So here are my thoughts based on my hands-on time with the shipping version of the Fotokite Phi, a drone with a thin, strong leash attached to it, selling now for $249.
The prototype model of this I played with last year had limited features, no camera controls, and a somewhat fragile 3D printed construction — but it was a fun product and the concept was still strong. It’s a fold-up drone you can fit in a backpack and launch in the air in just a minute with no fear of it flying off or getting stuck in a tree.
This final shipping version uses a stronger injection-molded plastic that I bounced off the wall a few times without losing control.
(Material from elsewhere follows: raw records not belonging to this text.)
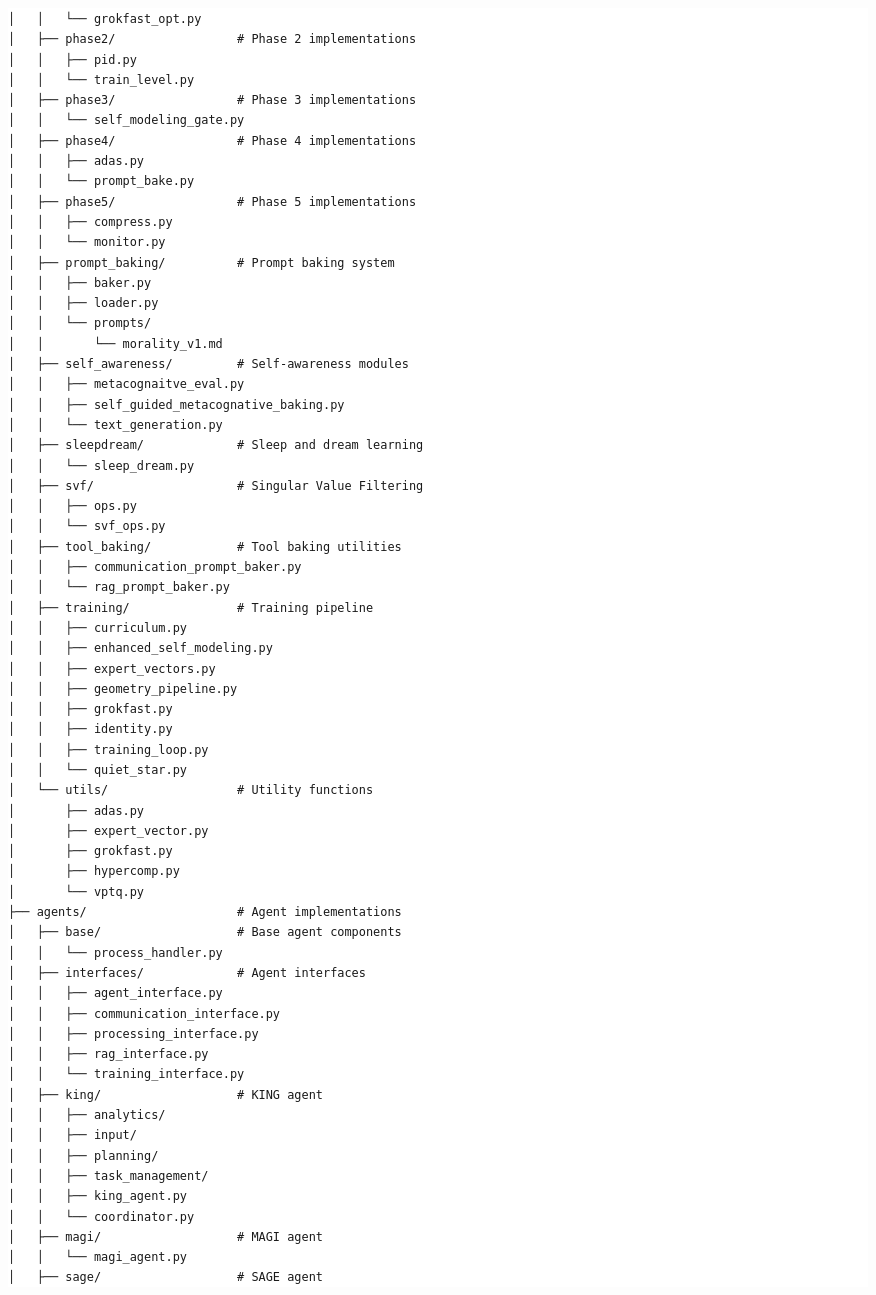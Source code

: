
 ```
│   │   └── grokfast_opt.py
│   ├── phase2/                 # Phase 2 implementations
│   │   ├── pid.py
│   │   └── train_level.py
│   ├── phase3/                 # Phase 3 implementations
│   │   └── self_modeling_gate.py
│   ├── phase4/                 # Phase 4 implementations
│   │   ├── adas.py
│   │   └── prompt_bake.py
│   ├── phase5/                 # Phase 5 implementations
│   │   ├── compress.py
│   │   └── monitor.py
│   ├── prompt_baking/          # Prompt baking system
│   │   ├── baker.py
│   │   ├── loader.py
│   │   └── prompts/
│   │       └── morality_v1.md
│   ├── self_awareness/         # Self-awareness modules
│   │   ├── metacognaitve_eval.py
│   │   ├── self_guided_metacognative_baking.py
│   │   └── text_generation.py
│   ├── sleepdream/             # Sleep and dream learning
│   │   └── sleep_dream.py
│   ├── svf/                    # Singular Value Filtering
│   │   ├── ops.py
│   │   └── svf_ops.py
│   ├── tool_baking/            # Tool baking utilities
│   │   ├── communication_prompt_baker.py
│   │   └── rag_prompt_baker.py
│   ├── training/               # Training pipeline
│   │   ├── curriculum.py
│   │   ├── enhanced_self_modeling.py
│   │   ├── expert_vectors.py
│   │   ├── geometry_pipeline.py
│   │   ├── grokfast.py
│   │   ├── identity.py
│   │   ├── training_loop.py
│   │   └── quiet_star.py
│   └── utils/                  # Utility functions
│       ├── adas.py
│       ├── expert_vector.py
│       ├── grokfast.py
│       ├── hypercomp.py
│       └── vptq.py
├── agents/                     # Agent implementations
│   ├── base/                   # Base agent components
│   │   └── process_handler.py
│   ├── interfaces/             # Agent interfaces
│   │   ├── agent_interface.py
│   │   ├── communication_interface.py
│   │   ├── processing_interface.py
│   │   ├── rag_interface.py
│   │   └── training_interface.py
│   ├── king/                   # KING agent
│   │   ├── analytics/
│   │   ├── input/
│   │   ├── planning/
│   │   ├── task_management/
│   │   ├── king_agent.py
│   │   └── coordinator.py
│   ├── magi/                   # MAGI agent
│   │   └── magi_agent.py
│   ├── sage/                   # SAGE agent
```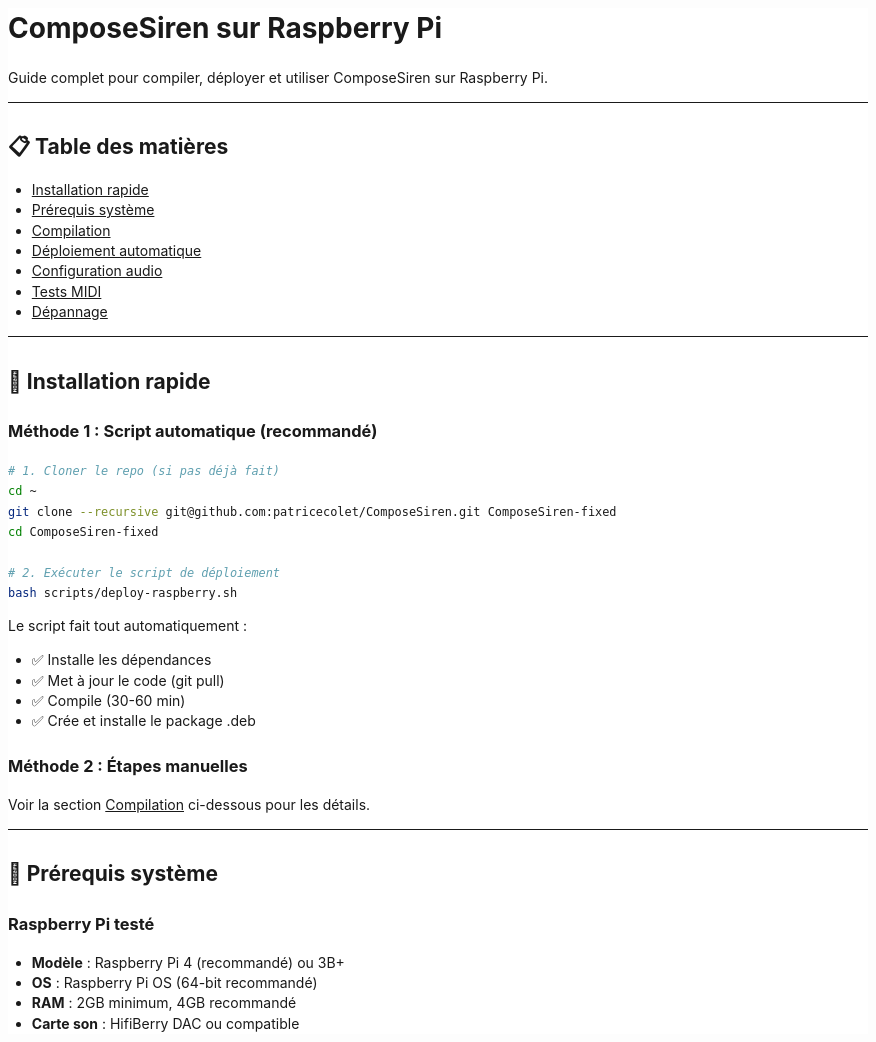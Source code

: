 # ComposeSiren sur Raspberry Pi

Guide complet pour compiler, déployer et utiliser ComposeSiren sur Raspberry Pi.

---

## 📋 Table des matières

- [Installation rapide](#installation-rapide)
- [Prérequis système](#prérequis-système)
- [Compilation](#compilation)
- [Déploiement automatique](#déploiement-automatique)
- [Configuration audio](#configuration-audio)
- [Tests MIDI](#tests-midi)
- [Dépannage](#dépannage)

---

## 🚀 Installation rapide

### Méthode 1 : Script automatique (recommandé)

```bash
# 1. Cloner le repo (si pas déjà fait)
cd ~
git clone --recursive git@github.com:patricecolet/ComposeSiren.git ComposeSiren-fixed
cd ComposeSiren-fixed

# 2. Exécuter le script de déploiement
bash scripts/deploy-raspberry.sh
```

Le script fait tout automatiquement :
- ✅ Installe les dépendances
- ✅ Met à jour le code (git pull)
- ✅ Compile (30-60 min)
- ✅ Crée et installe le package .deb

### Méthode 2 : Étapes manuelles

Voir la section [Compilation](#compilation) ci-dessous pour les détails.

---

## 🔧 Prérequis système

### Raspberry Pi testé
- **Modèle** : Raspberry Pi 4 (recommandé) ou 3B+
- **OS** : Raspberry Pi OS (64-bit recommandé)
- **RAM** : 2GB minimum, 4GB recommandé
- **Carte son** : HifiBerry DAC ou compatible
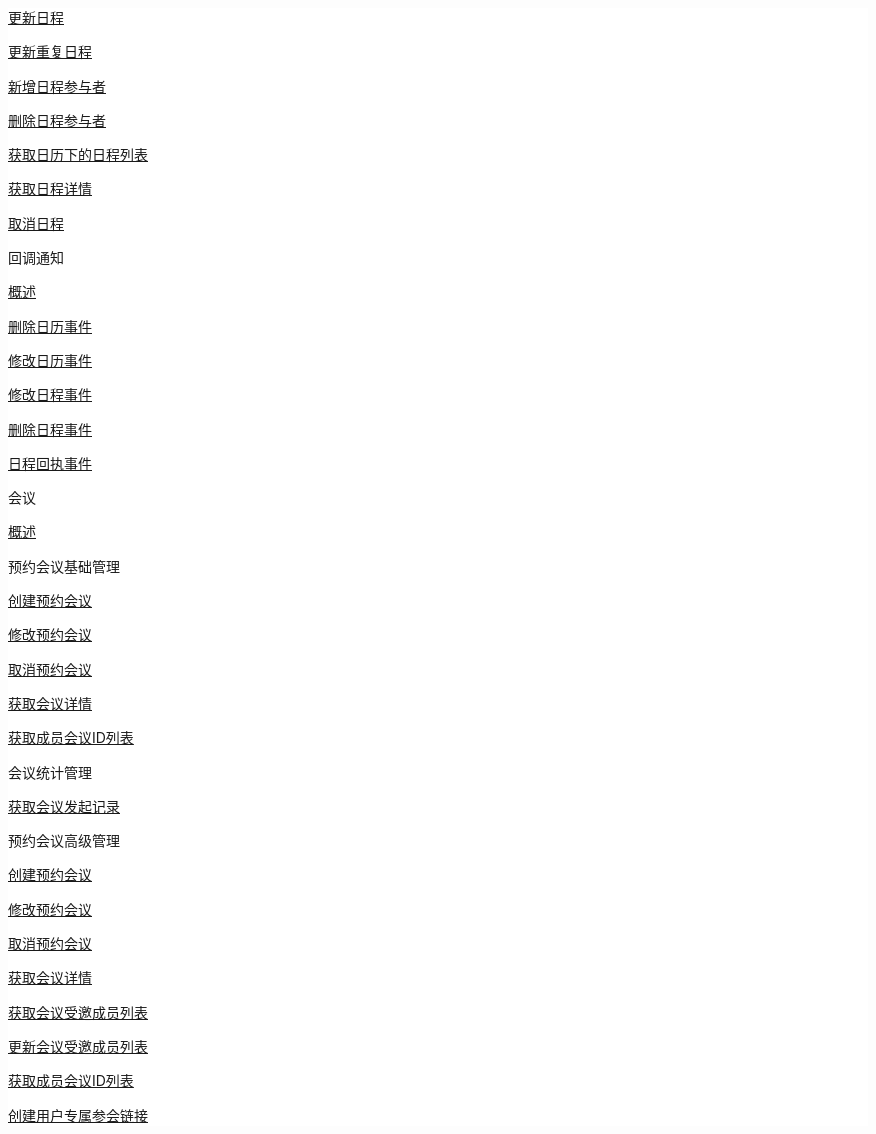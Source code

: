 [更新日程](https://developer.work.weixin.qq.com/document/path/97720)

[更新重复日程](https://developer.work.weixin.qq.com/document/path/96204)

[新增日程参与者](https://developer.work.weixin.qq.com/document/path/97721)

[删除日程参与者](https://developer.work.weixin.qq.com/document/path/97722)

[获取日历下的日程列表](https://developer.work.weixin.qq.com/document/path/97723)

[获取日程详情](https://developer.work.weixin.qq.com/document/path/97724)

[取消日程](https://developer.work.weixin.qq.com/document/path/97725)

回调通知

[概述](https://developer.work.weixin.qq.com/document/path/93651)

[删除日历事件](https://developer.work.weixin.qq.com/document/path/97728)

[修改日历事件](https://developer.work.weixin.qq.com/document/path/97730)

[修改日程事件](https://developer.work.weixin.qq.com/document/path/97731)

[删除日程事件](https://developer.work.weixin.qq.com/document/path/97732)

[日程回执事件](https://developer.work.weixin.qq.com/document/path/98111)

会议

[概述](https://developer.work.weixin.qq.com/document/path/93626)

预约会议基础管理

[创建预约会议](https://developer.work.weixin.qq.com/document/path/99104)

[修改预约会议](https://developer.work.weixin.qq.com/document/path/99047)

[取消预约会议](https://developer.work.weixin.qq.com/document/path/99048)

[获取会议详情](https://developer.work.weixin.qq.com/document/path/99049)

[获取成员会议ID列表](https://developer.work.weixin.qq.com/document/path/99050)

会议统计管理

[获取会议发起记录](https://developer.work.weixin.qq.com/document/path/99651)

预约会议高级管理

[创建预约会议](https://developer.work.weixin.qq.com/document/path/98148)

[修改预约会议](https://developer.work.weixin.qq.com/document/path/98154)

[取消预约会议](https://developer.work.weixin.qq.com/document/path/98153)

[获取会议详情](https://developer.work.weixin.qq.com/document/path/98149)

[获取会议受邀成员列表](https://developer.work.weixin.qq.com/document/path/98160)

[更新会议受邀成员列表](https://developer.work.weixin.qq.com/document/path/98162)

[获取成员会议ID列表](https://developer.work.weixin.qq.com/document/path/98714)

[创建用户专属参会链接](https://developer.work.weixin.qq.com/document/path/98818)
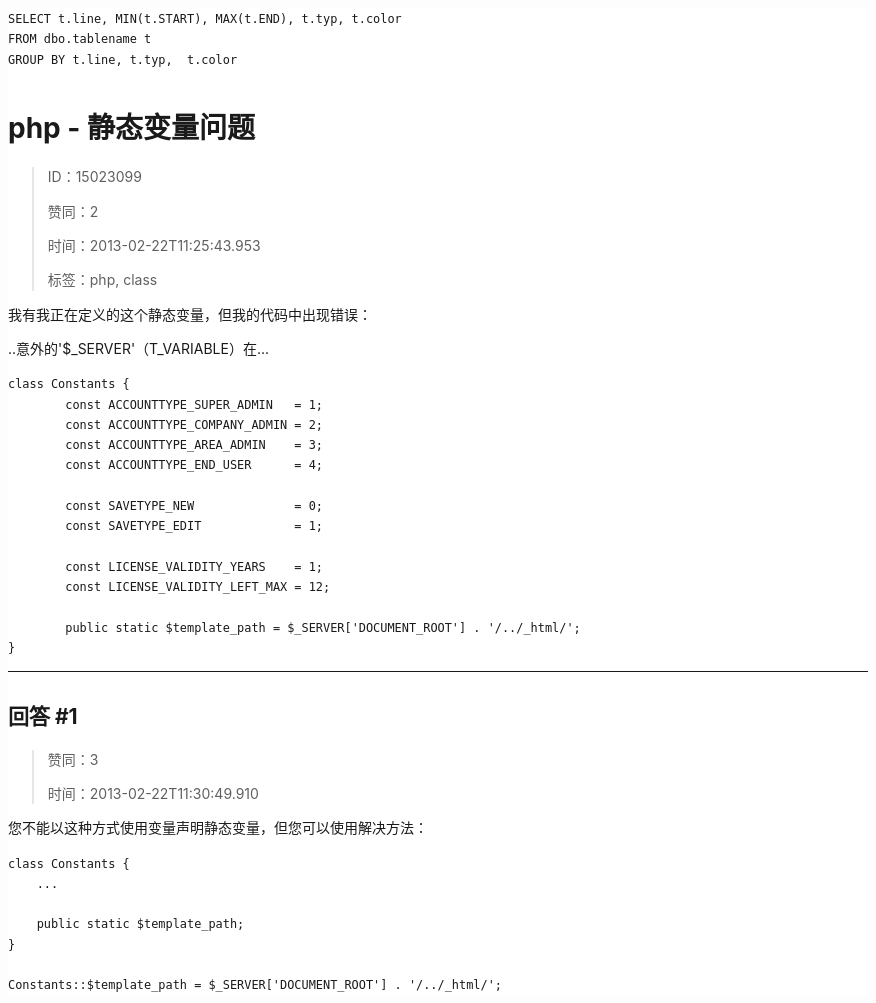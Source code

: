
 ```
SELECT t.line, MIN(t.START), MAX(t.END), t.typ, t.color
FROM dbo.tablename t
GROUP BY t.line, t.typ,  t.color 
```

# php - 静态变量问题

> ID：15023099
> 
> 赞同：2
> 
> 时间：2013-02-22T11:25:43.953
> 
> 标签：php, class

我有我正在定义的这个静态变量，但我的代码中出现错误：

..意外的'$_SERVER'（T_VARIABLE）在...

```
class Constants {
        const ACCOUNTTYPE_SUPER_ADMIN   = 1;
        const ACCOUNTTYPE_COMPANY_ADMIN = 2;
        const ACCOUNTTYPE_AREA_ADMIN    = 3;
        const ACCOUNTTYPE_END_USER      = 4;

        const SAVETYPE_NEW              = 0;
        const SAVETYPE_EDIT             = 1;

        const LICENSE_VALIDITY_YEARS    = 1;
        const LICENSE_VALIDITY_LEFT_MAX = 12;

        public static $template_path = $_SERVER['DOCUMENT_ROOT'] . '/../_html/';
} 
```

* * *

## 回答 #1

> 赞同：3
> 
> 时间：2013-02-22T11:30:49.910

您不能以这种方式使用变量声明静态变量，但您可以使用解决方法：

```
class Constants {
    ...

    public static $template_path;
}

Constants::$template_path = $_SERVER['DOCUMENT_ROOT'] . '/../_html/'; 
```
It also includes more control features in the handle, which help steer it around and can directly control a GoPro mounted on the front. You have to provide the GoPro, though, so that’s an extra cost. A less expensive GoPro alternative can be substituted in the same space, however you’ll have to operate the controls manually directly on the camera before and after flight.
They’ve also included a new follow mode that allows you to just tow this thing behind you while you’re snowboarding or biking or whatever. The included leash extends 25ft, but can be upgraded to 100ft. To hear them tell it, this is a big deal because many of the more expensive drone solutions with follow modes still have a tendency to wander off.
All-in-all, I walked away wanting one — not because it’s a drone, but because it’s like a kind of magic kite really. This sounds sorta obvious when you consider the name, but when you first look at this thing it takes a minute to reconcile that it’s not the drone toy you expect it to be — and as someone who’s not a big fan of drones that’s a good thing.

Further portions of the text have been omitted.